Lucas Núñez

Personal information
- Full name: Lucas Núñez Ramírez
- Date of birth: 18 March 2006 (age 20)
- Place of birth: Alicante, Spain
- Height: 1.83 m (6 ft 0 in)
- Position: Midfielder

Team information
- Current team: Eibar (on loan from Valencia)
- Number: 28

Youth career
- Carolinas
- Elche
- 2017–2025: Valencia

Senior career*
- Years: Team / Apps / (Gls)
- 2024–2026: Valencia B / 44 / (0)
- 2025–: Valencia / 0 / (0)
- 2026–: → Eibar (loan) / 1 / (0)

= Lucas Núñez =

Spanish footballer (born 2006)

Lucas Núñez Ramírez (born 18 March 2006) is a Spanish professional footballer who plays as a midfielder for SD Eibar, on loan from Valencia CF.

==Career==
Born in Alicante, Valencian Community, Núñez joined Valencia CF's youth sides in 2017, aged 11, after representing Elche CF and SCD Carolinas. He made his senior debut with the reserves on 22 December 2024, coming on as a second-half substitute for Pablo López in a 1–1 Segunda Federación away draw against CE Sabadell FC.

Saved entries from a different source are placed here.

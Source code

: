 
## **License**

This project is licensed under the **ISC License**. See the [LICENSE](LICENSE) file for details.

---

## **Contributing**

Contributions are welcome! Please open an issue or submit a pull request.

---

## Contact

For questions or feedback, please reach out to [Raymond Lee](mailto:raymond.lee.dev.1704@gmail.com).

After quickly establishing himself as a starter for the B-team, Núñez renewed his link with the Che on 23 July 2025. He made his first team debut on 28 October, replacing Baptiste Santamaria in a 5–0 away routing of UD Maracena, for the season's Copa del Rey, also providing the assist to Luis Rioja's fourth goal.

On 26 July 2026, Núñez was loaned to Segunda División side SD Eibar for one year. He made his professional debut on 23 August, replacing Aleix Garrido late into a 1–0 home win over Real Valladolid.